Alcoholism Risk Linked To Obesity Risk

People who are at risk of alcoholism may also have a greater risk of being obese, researchers from Washington University School of Medicine in St. Louis reveal in an article published in Archives of General Psychiatry. The authors explained that the link between a family history of alcohol dependency and obesity risk has become more prominent over the last few years. A higher percentage of males and females with a family history of alcoholism were found to be obese in 2002 than in 1992.

First author, Richard A. Grucza, PhD., said:

“In addiction research, we often look at what we call cross-heritability, which addresses the question of whether the predisposition to one condition also might contribute to other conditions. For example, alcoholism and drug abuse are cross-heritable. This new study demonstrates a cross-heritability between alcoholism and obesity, but it also says – and this is very important – that some of the risks must be a function of the environment. The environment is what changed between the 1990s and the 2000s. It wasn’t people’s genes.”

15% of the US population was obese in the late 1970s, compared to 33% in 2004. An obese individual has a BMI (body mass index) of at least 30, and has a significantly higher risk of developing hypertension (high blood pressure), several cancers, stroke, heart disease and diabetes.

In this latest study, researchers found that individuals with a family history of alcoholism had a higher risk of obesity, especially females. Grucza explains that this risk is growing and may be partly caused by dietary changes and the availability of more foods which interact with the same brain areas as addictive drugs.

Grucza said:

“Much of what we eat nowadays contains more calories than the food we ate in the 1970s and 1980s, but it also contains the sorts of calories – particularly a combination of sugar, salt and fat – that appeal to what are commonly called the reward centers in the brain. Alcohol and drugs affect those same parts of the brain, and our thinking was that because the same brain structures are being stimulated, overconsumption of those foods might be greater in people with a predisposition to addiction.”

As Americans eat high-calorie and hyper-palatable foods which hit the reward centers in the brain with greater impact, individuals with a higher genetic risk for addiction may face a greater risk of obesity, Grucza suggests.
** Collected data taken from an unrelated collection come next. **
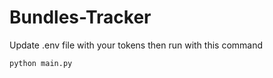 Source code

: # Bundles-Tracker

Update .env file with your tokens then run with this command

```shell
python main.py
```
The team gathered data from the 1991-1992 National Longitudinal Alcohol Epidemiologic Survey, and the 2001-2002 National Epidemiologic Survey on Alcohol and Related Conditions, involving approximately 80,000 individuals.

Grucza wrote:

“We looked particularly at family history of alcoholism as a marker of risk. And we found that in 2001 and 2002, women with that history were 49 percent more likely to be obese than those without a family history of alcoholism. We also noticed a relationship in men, but it was not as striking in men as in women.”
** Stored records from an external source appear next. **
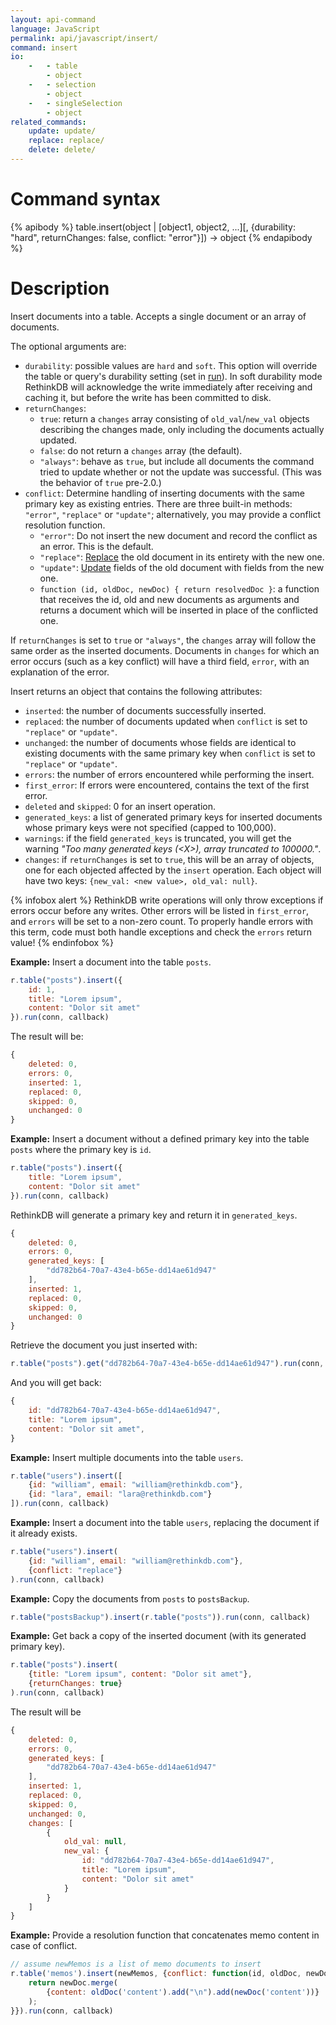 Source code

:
 ```yaml
---
layout: api-command
language: JavaScript
permalink: api/javascript/insert/
command: insert
io:
    -   - table
        - object
    -   - selection
        - object
    -   - singleSelection
        - object
related_commands:
    update: update/
    replace: replace/
    delete: delete/
---
```


# Command syntax #

{% apibody %}
table.insert(object | [object1, object2, ...][, {durability: "hard", returnChanges: false, conflict: "error"}]) &rarr; object
{% endapibody %}

# Description #

Insert documents into a table. Accepts a single document or an array of
documents.

The optional arguments are:

- `durability`: possible values are `hard` and `soft`. This option will override the table or query's durability setting (set in [run](/api/javascript/run/)). In soft durability mode RethinkDB will acknowledge the write immediately after receiving and caching it, but before the write has been committed to disk.
- `returnChanges`:
    - `true`: return a `changes` array consisting of `old_val`/`new_val` objects describing the changes made, only including the documents actually updated.
    - `false`: do not return a `changes` array (the default).
    - `"always"`: behave as `true`, but include all documents the command tried to update whether or not the update was successful. (This was the behavior of `true` pre-2.0.)
- `conflict`: Determine handling of inserting documents with the same primary key as existing entries. There are three built-in methods: `"error"`, `"replace"` or `"update"`; alternatively, you may provide a conflict resolution function.
    - `"error"`: Do not insert the new document and record the conflict as an error. This is the default.
    - `"replace"`: [Replace](/api/javascript/replace/) the old document in its entirety with the new one.
    - `"update"`: [Update](/api/javascript/update/) fields of the old document with fields from the new one.
    - `function (id, oldDoc, newDoc) { return resolvedDoc }`: a function that receives the id, old and new documents as arguments and returns a document which will be inserted in place of the conflicted one.

If `returnChanges` is set to `true` or `"always"`, the `changes` array will follow the same order as the inserted documents. Documents in `changes` for which an error occurs (such as a key conflict) will have a third field, `error`, with an explanation of the error.

Insert returns an object that contains the following attributes:

- `inserted`: the number of documents successfully inserted.
- `replaced`: the number of documents updated when `conflict` is set to `"replace"` or `"update"`.
- `unchanged`: the number of documents whose fields are identical to existing documents with the same primary key when `conflict` is set to `"replace"` or `"update"`.
- `errors`: the number of errors encountered while performing the insert.
- `first_error`: If errors were encountered, contains the text of the first error.
- `deleted` and `skipped`: 0 for an insert operation.
- `generated_keys`: a list of generated primary keys for inserted documents whose primary keys were not specified (capped to 100,000).
- `warnings`: if the field `generated_keys` is truncated, you will get the warning _"Too many generated keys (&lt;X&gt;), array truncated to 100000."_.
- `changes`: if `returnChanges` is set to `true`, this will be an array of objects, one for each objected affected by the `insert` operation. Each object will have two keys: `{new_val: <new value>, old_val: null}`.

{% infobox alert %}
RethinkDB write operations will only throw exceptions if errors occur before any writes. Other errors will be listed in `first_error`, and `errors` will be set to a non-zero count. To properly handle errors with this term, code must both handle exceptions and check the `errors` return value!
{% endinfobox %}

__Example:__ Insert a document into the table `posts`.

```js
r.table("posts").insert({
    id: 1,
    title: "Lorem ipsum",
    content: "Dolor sit amet"
}).run(conn, callback)
```

<!-- stop -->

The result will be:

```js
{
    deleted: 0,
    errors: 0,
    inserted: 1,
    replaced: 0,
    skipped: 0,
    unchanged: 0
}
```


__Example:__ Insert a document without a defined primary key into the table `posts` where the
primary key is `id`.

```js
r.table("posts").insert({
    title: "Lorem ipsum",
    content: "Dolor sit amet"
}).run(conn, callback)
```

RethinkDB will generate a primary key and return it in `generated_keys`.

```js
{
    deleted: 0,
    errors: 0,
    generated_keys: [
        "dd782b64-70a7-43e4-b65e-dd14ae61d947"
    ],
    inserted: 1,
    replaced: 0,
    skipped: 0,
    unchanged: 0
}
```

Retrieve the document you just inserted with:

```js
r.table("posts").get("dd782b64-70a7-43e4-b65e-dd14ae61d947").run(conn, callback)
```

And you will get back:

```js
{
    id: "dd782b64-70a7-43e4-b65e-dd14ae61d947",
    title: "Lorem ipsum",
    content: "Dolor sit amet",
}
```


__Example:__ Insert multiple documents into the table `users`.

```js
r.table("users").insert([
    {id: "william", email: "william@rethinkdb.com"},
    {id: "lara", email: "lara@rethinkdb.com"}
]).run(conn, callback)
```


__Example:__ Insert a document into the table `users`, replacing the document if it already exists.  

```js
r.table("users").insert(
    {id: "william", email: "william@rethinkdb.com"},
    {conflict: "replace"}
).run(conn, callback)
```

__Example:__ Copy the documents from `posts` to `postsBackup`.

```js
r.table("postsBackup").insert(r.table("posts")).run(conn, callback)
```


__Example:__ Get back a copy of the inserted document (with its generated primary key).

```js
r.table("posts").insert(
    {title: "Lorem ipsum", content: "Dolor sit amet"},
    {returnChanges: true}
).run(conn, callback)
```

The result will be

```js
{
    deleted: 0,
    errors: 0,
    generated_keys: [
        "dd782b64-70a7-43e4-b65e-dd14ae61d947"
    ],
    inserted: 1,
    replaced: 0,
    skipped: 0,
    unchanged: 0,
    changes: [
        {
            old_val: null,
            new_val: {
                id: "dd782b64-70a7-43e4-b65e-dd14ae61d947",
                title: "Lorem ipsum",
                content: "Dolor sit amet"
            }
        }
    ]
}
```

__Example:__ Provide a resolution function that concatenates memo content in case of conflict.

```js
// assume newMemos is a list of memo documents to insert
r.table('memos').insert(newMemos, {conflict: function(id, oldDoc, newDoc) {
    return newDoc.merge(
        {content: oldDoc('content').add("\n").add(newDoc('content'))}
    );
}}).run(conn, callback)
```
Some people may be swapping one addiction for another, Grucza suggests, hence explaining why obesity occurs more frequently in those with a family history of alcoholism. Some individuals may resist alcohol after witnessing the devastating effects of alcoholism on a family member. However, hyper-palatable high-calorie foods might substitute alcohol because they stimulate reward centers in the brain, giving them a similar experience to what they would have obtained from alcohol.

Grucza said:

“Ironically, people with alcoholism tend not to be obese. They tend to be malnourished, or at least under-nourished because many replace their food intake with alcohol. One might think that the excess calories associated with alcohol consumption could, in theory, contribute to obesity, but that’s not what we saw in these individuals.”

Other factors, such as smoking, alcohol intake, age and education cannot explain the link between alcoholism risk and obesity, the researchers explained.

Grucza said:

“It really does appear to be a change in the environment. I would speculate, although I can’t really prove this, that a change in the food environment brought this association about. There is a whole slew of literature out there suggesting these hyper-palatable foods appeal to people with addictive tendencies, and I would guess that’s what we’re seeing in our study.”

Alcohol, addiction and obesity researchers should be liaising more, Grucza believes. Treating one of the disorders may result in helping prevent or treat the other.